Ieri il gruppo Alpini di Torri, guidato da Demis Battistella, in collaborazione con l’amministrazione comunale del sindaco, Stefano Nicotra, ha messo in atto una giornata ecologica per la pulizia delle spiagge. «Muniti di mascherine, di guanti e anche di pinze per raccogliere i rifiuti», ha spiegato il primo cittadino di Torri, «abbiamo visto che cosa vuol dire darsi da fare per tenere pulito il nostro territorio. Nonostante il Covid 19 abbia toccato pesantemente la nostra comunità che, nelle settimane scorse, era arrivata ad essere purtroppo ai primi posti per numero di contagi a livello provinciale, tante persone del Gruppo Alpini hanno voluto dare una segnale di speranza in vista della ripartenza e della stagione turistica estiva».

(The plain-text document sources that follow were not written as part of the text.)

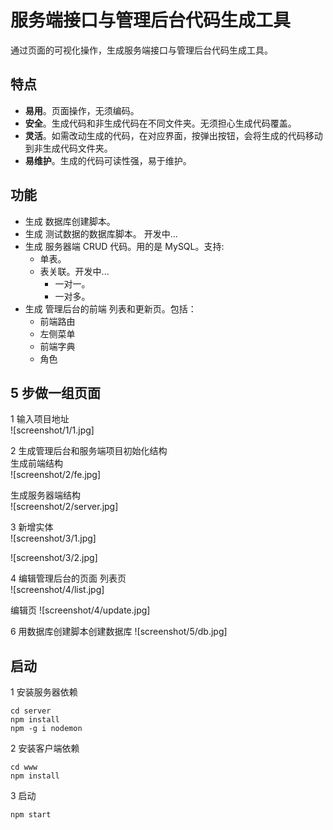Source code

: # 服务端接口与管理后台代码生成工具
通过页面的可视化操作，生成服务端接口与管理后台代码生成工具。

## 特点
* **易用**。页面操作，无须编码。
* **安全**。生成代码和非生成代码在不同文件夹。无须担心生成代码覆盖。
* **灵活**。如需改动生成的代码，在对应界面，按弹出按钮，会将生成的代码移动到非生成代码文件夹。
* **易维护**。生成的代码可读性强，易于维护。

## 功能
* 生成 数据库创建脚本。
* 生成 测试数据的数据库脚本。 开发中...
* 生成 服务器端 CRUD 代码。用的是 MySQL。支持:
  * 单表。
  * 表关联。开发中...
    * 一对一。
    * 一对多。
* 生成 管理后台的前端 列表和更新页。包括：
  * 前端路由
  * 左侧菜单
  * 前端字典
  * 角色

## 5 步做一组页面
1 输入项目地址  
![screenshot/1/1.jpg]

2 生成管理后台和服务端项目初始化结构  
生成前端结构  
![screenshot/2/fe.jpg]

生成服务器端结构  
![screenshot/2/server.jpg]

3 新增实体  
![screenshot/3/1.jpg]

![screenshot/3/2.jpg]

4 编辑管理后台的页面
列表页  
![screenshot/4/list.jpg]

编辑页 
![screenshot/4/update.jpg]

6 用数据库创建脚本创建数据库
![screenshot/5/db.jpg]

## 启动
1 安装服务器依赖  
```
cd server
npm install
npm -g i nodemon
```

2 安装客户端依赖  
```
cd www
npm install
```

3 启动  
```
npm start
```


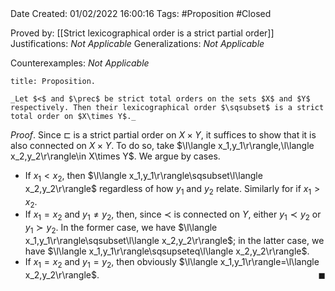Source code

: <br />
<br />

Date Created: 01/02/2022 16:00:16
Tags: #Proposition #Closed 

Proved by: [[Strict lexicographical order is a strict partial order]]
Justifications: _Not Applicable_
Generalizations: _Not Applicable_

Counterexamples: _Not Applicable_

``` ad-Proposition
title: Proposition.

_Let $<$ and $\prec$ be strict total orders on the sets $X$ and $Y$ respectively. Then their lexicographical order $\sqsubset$ is a strict total order on $X\times Y$._

```

_Proof_. Since $\sqsubset$ is a strict partial order on $X\times Y$, it suffices to show that it is also connected on $X\times Y$. To do so, take $\l\langle x_1,y_1\r\rangle,\l\langle x_2,y_2\r\rangle\in X\times Y$. We argue by cases.
* If $x_1<x_2$, then $\l\langle x_1,y_1\r\rangle\sqsubset\l\langle x_2,y_2\r\rangle$ regardless of how $y_1$ and $y_2$ relate.  Similarly for if $x_1>x_2$.
* If $x_1=x_2$ and $y_1\neq y_2$, then, since $\prec$ is connected on $Y$, either $y_1\prec y_2$ or $y_1\succ y_2$. In the former case, we have $\l\langle x_1,y_1\r\rangle\sqsubset\l\langle x_2,y_2\r\rangle$; in the latter case, we have $\l\langle x_1,y_1\r\rangle\sqsupseteq\l\langle x_2,y_2\r\rangle$.
* If $x_1=x_2$ and $y_1=y_2$, then obviously $\l\langle x_1,y_1\r\rangle=\l\langle x_2,y_2\r\rangle$.<span style="float:right;">$\blacksquare$</span>
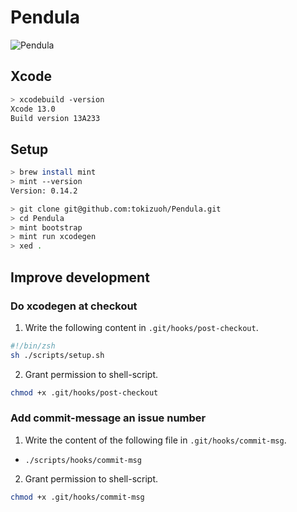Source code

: # Pendula
  
![Pendula](https://socialify.git.ci/tokizuoh/Pendula/image?description=1&font=Inter&language=1&logo=https%3A%2F%2Fuser-images.githubusercontent.com%2F37968814%2F119221357-ebdb4080-bb29-11eb-9474-ed254d7627b8.png&owner=1&pattern=Charlie%20Brown&theme=Light)
  
## Xcode
  
```bash
> xcodebuild -version
Xcode 13.0
Build version 13A233
```
  
## Setup
  
```bash
> brew install mint
> mint --version
Version: 0.14.2
```
  
```bash
> git clone git@github.com:tokizuoh/Pendula.git
> cd Pendula
> mint bootstrap
> mint run xcodegen
> xed .
```
  
## Improve development
  
### Do xcodegen at checkout
  
1. Write the following content in `.git/hooks/post-checkout`.  
  
```bash
#!/bin/zsh
sh ./scripts/setup.sh
```
  
2. Grant permission to shell-script.  
```bash
chmod +x .git/hooks/post-checkout
```
  
### Add commit-message an issue number
  
1. Write the content of the following file in `.git/hooks/commit-msg`.  
  
  - `./scripts/hooks/commit-msg`
  
2. Grant permission to shell-script.  
  
```bash
chmod +x .git/hooks/commit-msg
```
  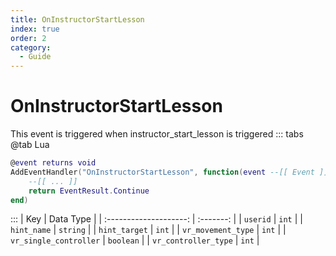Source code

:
 ```yaml
---
title: OnInstructorStartLesson
index: true
order: 2
category:
  - Guide
---
```


# OnInstructorStartLesson
This event is triggered when instructor_start_lesson is triggered
::: tabs
@tab Lua
```lua
@event returns void
AddEventHandler("OnInstructorStartLesson", function(event --[[ Event ]])
    --[[ ... ]]
    return EventResult.Continue
end)
```

:::
|           Key          | Data Type |
| :--------------------: | :-------: |
|        `userid`        |   `int`   |
|       `hint_name`      |  `string` |
|      `hint_target`     |   `int`   |
|   `vr_movement_type`   |   `int`   |
| `vr_single_controller` | `boolean` |
|  `vr_controller_type`  |   `int`   |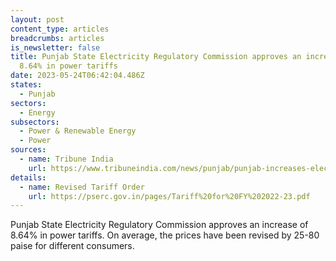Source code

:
 ```yaml
---
layout: post
content_type: articles
breadcrumbs: articles
is_newsletter: false
title: Punjab State Electricity Regulatory Commission approves an increase of
  8.64% in power tariffs
date: 2023-05-24T06:42:04.486Z
states:
  - Punjab
sectors:
  - Energy
subsectors:
  - Power & Renewable Energy
  - Power
sources:
  - name: Tribune India
    url: https://www.tribuneindia.com/news/punjab/punjab-increases-electricity-tariff-bhagwant-mann-says-it-wont-affect-common-man-508034
details:
  - name: Revised Tariff Order
    url: https://pserc.gov.in/pages/Tariff%20for%20FY%202022-23.pdf
---
```

Punjab State Electricity Regulatory Commission approves an increase of 8.64% in power tariffs. On average, the prices have been revised by 25-80 paise for different consumers.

Insomma: pulire le spiagge per prepararle idealmente per la stagione più bella dell’anno è anche stato «un modo per esorcizzare il maledetto Covid», ha proseguito Nicotra. I 24 volontari sono stati suddivisi a gruppetti di sole due persone che, dalle 7.30 alle 12 di sabato, hanno perlustrato le spiagge dal confine a nord con Castelletto fino a località Acque Fredde, a sud di Torri, quasi al confine con Garda. «In tutto», ha aggiunto Nicotra, «sono stati raccolti 5 cassonetti interi delle Api che sono state utilizzate e, inoltre, abbiamo riempito anche un intero modulo di rifiuti ingombranti. Per questa bellissima iniziativa che, ogni anno, gli Alpini mettono in atto, non posso che ringraziare il Gruppo di Torri ma anche la Serit che, con attenzione verso il territorio, ha messo a disposizione vari materiali necessari alla bonifica delle spiagge, e poi ha anche contribuito a portare via tutti i rifiuti accumulatisi».

Ma cosa è stato trovato e portato via da questi novelli «scavengers» torresani? «Le solite cose, purtroppo», ha chiuso Nicotra, «e cioè sedie di plastica, pezzi di legno trasportati dal lago, sacchi neri contenenti erba sfalciata, pezzi di plastica rotti, perfino mascherine chirurgiche abbandonate sulla passeggiata e sul lungolago oltre a fazzoletti di carta, bottiglie di vetro. Insomma: il solito schifo che i maleducati lasciano in giro anche se ci sono portarifiuti e cassonetti dislocati in varie parti del territorio». Anche il primo cittadino, sabato mattina, era comunque in prima linea a raccogliere rifiuti assieme ad altri quattro tra dipendenti comunali e amici personali. «Ho dato il buon esempio», si limita a confermare, «per fare capire alla gente che, come io tengo al nostro territorio, anche loro dovrebbero fare altrettanto. Siamo un paese turistico, siamo persone civili e come tali, dobbiamo rispettare il lago e le spiagge, oltre all’ambiente in senso generale. Meno male che, annualmente, avvengono giornate come queste, necessarie a risvegliare le coscienze ma, soprattutto, a ripulire il nostro territorio partendo proprio dalle spiagge».